WORK TO BE COMPLETED |
Return only the stretch of the material below that begins with the line containing "### Hi there 👋" and ends with the line containing "- 👯 I’m looking to study together for CSS", exactly; both of those lines belong to it.

RECORDS FOR THIS EXERCISE |
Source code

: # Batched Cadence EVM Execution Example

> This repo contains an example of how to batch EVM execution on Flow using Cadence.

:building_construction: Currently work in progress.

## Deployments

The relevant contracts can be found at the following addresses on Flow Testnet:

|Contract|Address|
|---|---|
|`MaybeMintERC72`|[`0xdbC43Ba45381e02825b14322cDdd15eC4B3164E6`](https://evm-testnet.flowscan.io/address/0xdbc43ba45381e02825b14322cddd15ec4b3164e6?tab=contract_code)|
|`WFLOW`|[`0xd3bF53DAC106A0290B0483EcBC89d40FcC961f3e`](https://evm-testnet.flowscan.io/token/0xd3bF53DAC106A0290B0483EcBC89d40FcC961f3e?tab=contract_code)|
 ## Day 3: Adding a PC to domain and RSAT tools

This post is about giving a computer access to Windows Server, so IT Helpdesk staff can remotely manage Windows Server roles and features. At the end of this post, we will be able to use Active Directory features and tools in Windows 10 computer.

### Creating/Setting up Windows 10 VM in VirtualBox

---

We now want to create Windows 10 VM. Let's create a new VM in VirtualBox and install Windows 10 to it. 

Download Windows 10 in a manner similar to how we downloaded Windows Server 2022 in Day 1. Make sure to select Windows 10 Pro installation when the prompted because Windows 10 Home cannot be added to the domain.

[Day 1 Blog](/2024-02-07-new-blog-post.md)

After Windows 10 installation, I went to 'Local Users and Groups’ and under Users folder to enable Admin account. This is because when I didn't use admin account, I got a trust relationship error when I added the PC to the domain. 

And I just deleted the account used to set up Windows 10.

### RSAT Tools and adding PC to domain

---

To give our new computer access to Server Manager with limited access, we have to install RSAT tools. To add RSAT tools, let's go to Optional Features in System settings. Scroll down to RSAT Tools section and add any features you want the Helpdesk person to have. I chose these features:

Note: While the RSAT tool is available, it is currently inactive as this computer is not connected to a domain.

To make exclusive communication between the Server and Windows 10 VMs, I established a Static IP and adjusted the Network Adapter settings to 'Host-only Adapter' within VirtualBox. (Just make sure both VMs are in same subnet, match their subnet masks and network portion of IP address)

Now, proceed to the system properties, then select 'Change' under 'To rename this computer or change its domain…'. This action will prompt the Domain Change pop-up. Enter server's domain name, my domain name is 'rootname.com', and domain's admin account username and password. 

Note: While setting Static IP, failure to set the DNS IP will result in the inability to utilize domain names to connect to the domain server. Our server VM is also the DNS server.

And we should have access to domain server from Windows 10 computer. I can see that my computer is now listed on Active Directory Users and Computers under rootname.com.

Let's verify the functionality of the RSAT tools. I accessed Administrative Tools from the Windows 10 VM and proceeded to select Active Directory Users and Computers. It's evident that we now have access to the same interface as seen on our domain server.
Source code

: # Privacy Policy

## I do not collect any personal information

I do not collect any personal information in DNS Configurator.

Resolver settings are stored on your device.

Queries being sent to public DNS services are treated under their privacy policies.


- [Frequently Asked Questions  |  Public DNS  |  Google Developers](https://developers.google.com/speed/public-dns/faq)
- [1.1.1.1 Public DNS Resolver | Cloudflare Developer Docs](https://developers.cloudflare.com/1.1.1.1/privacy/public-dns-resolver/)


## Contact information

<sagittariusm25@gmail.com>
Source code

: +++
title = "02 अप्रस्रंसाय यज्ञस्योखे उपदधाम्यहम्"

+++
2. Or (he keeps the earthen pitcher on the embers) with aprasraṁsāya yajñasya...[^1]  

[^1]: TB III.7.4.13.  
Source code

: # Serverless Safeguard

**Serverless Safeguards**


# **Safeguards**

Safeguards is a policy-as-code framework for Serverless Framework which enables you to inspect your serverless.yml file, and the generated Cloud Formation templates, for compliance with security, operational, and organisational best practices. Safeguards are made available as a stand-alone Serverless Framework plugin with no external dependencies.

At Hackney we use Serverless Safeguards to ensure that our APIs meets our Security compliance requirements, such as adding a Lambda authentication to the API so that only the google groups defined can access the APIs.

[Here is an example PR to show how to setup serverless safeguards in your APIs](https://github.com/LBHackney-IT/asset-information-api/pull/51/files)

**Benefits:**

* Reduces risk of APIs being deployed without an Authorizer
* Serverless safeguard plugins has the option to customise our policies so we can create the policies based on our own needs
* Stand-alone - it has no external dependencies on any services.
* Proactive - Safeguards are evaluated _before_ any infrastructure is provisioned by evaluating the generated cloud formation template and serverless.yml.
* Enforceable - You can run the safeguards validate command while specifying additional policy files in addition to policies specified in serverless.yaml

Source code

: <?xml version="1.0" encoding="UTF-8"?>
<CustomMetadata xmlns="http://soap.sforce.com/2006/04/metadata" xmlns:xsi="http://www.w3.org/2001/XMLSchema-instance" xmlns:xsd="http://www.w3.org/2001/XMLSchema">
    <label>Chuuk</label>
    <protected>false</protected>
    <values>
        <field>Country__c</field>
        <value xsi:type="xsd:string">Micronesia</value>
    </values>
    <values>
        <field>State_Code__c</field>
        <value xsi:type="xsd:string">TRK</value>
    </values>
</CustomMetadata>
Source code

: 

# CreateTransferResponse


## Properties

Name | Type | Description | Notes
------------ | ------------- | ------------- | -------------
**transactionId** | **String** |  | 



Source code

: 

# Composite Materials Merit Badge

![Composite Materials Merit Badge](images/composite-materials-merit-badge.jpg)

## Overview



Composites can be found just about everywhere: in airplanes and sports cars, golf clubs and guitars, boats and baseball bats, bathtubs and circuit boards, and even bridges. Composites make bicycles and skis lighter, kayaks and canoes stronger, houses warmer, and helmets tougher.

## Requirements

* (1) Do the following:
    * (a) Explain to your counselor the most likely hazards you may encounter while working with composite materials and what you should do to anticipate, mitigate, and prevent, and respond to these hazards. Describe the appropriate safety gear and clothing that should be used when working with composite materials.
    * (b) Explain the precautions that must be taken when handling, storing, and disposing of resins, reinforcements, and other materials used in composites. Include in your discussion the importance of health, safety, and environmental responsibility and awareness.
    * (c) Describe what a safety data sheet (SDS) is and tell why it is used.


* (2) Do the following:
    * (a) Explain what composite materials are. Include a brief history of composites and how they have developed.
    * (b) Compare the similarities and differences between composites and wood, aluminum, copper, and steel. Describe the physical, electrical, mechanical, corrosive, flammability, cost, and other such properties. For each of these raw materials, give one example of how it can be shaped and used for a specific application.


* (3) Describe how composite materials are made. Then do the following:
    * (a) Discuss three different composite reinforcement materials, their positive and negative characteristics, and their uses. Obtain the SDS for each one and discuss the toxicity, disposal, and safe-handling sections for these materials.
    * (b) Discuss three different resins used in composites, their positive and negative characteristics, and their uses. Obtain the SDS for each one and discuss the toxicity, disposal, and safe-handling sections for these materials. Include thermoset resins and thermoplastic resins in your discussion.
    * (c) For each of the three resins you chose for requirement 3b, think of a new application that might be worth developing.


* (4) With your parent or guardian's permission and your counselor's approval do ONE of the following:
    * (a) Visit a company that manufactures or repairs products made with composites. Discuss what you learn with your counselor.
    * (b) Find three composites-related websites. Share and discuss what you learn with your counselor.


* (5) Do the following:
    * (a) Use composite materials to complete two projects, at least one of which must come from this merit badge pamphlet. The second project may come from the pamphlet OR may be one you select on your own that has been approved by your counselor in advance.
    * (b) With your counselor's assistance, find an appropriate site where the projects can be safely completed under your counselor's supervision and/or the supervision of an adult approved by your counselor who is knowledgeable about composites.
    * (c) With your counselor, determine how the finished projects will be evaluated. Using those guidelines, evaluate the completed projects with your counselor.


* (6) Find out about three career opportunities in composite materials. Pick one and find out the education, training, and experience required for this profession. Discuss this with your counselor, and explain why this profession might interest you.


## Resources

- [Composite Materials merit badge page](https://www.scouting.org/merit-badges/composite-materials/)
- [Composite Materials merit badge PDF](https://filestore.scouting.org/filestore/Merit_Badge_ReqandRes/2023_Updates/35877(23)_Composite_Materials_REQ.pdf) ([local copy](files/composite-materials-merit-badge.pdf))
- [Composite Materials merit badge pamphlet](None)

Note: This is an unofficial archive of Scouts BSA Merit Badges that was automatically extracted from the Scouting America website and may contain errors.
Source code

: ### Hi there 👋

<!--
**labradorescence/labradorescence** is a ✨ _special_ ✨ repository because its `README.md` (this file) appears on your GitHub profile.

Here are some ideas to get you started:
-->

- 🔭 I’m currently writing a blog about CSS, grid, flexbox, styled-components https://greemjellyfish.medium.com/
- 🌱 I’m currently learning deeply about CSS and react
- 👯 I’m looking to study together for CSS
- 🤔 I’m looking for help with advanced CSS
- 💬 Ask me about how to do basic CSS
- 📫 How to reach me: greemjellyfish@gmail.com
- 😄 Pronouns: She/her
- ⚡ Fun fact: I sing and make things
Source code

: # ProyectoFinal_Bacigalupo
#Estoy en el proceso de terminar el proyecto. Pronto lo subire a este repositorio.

ANSWER SPACE |
: ### Hi there 👋

<!--
**labradorescence/labradorescence** is a ✨ _special_ ✨ repository because its `README.md` (this file) appears on your GitHub profile.

Here are some ideas to get you started:
-->

- 🔭 I’m currently writing a blog about CSS, grid, flexbox, styled-components https://greemjellyfish.medium.com/
- 🌱 I’m currently learning deeply about CSS and react
- 👯 I’m looking to study together for CSS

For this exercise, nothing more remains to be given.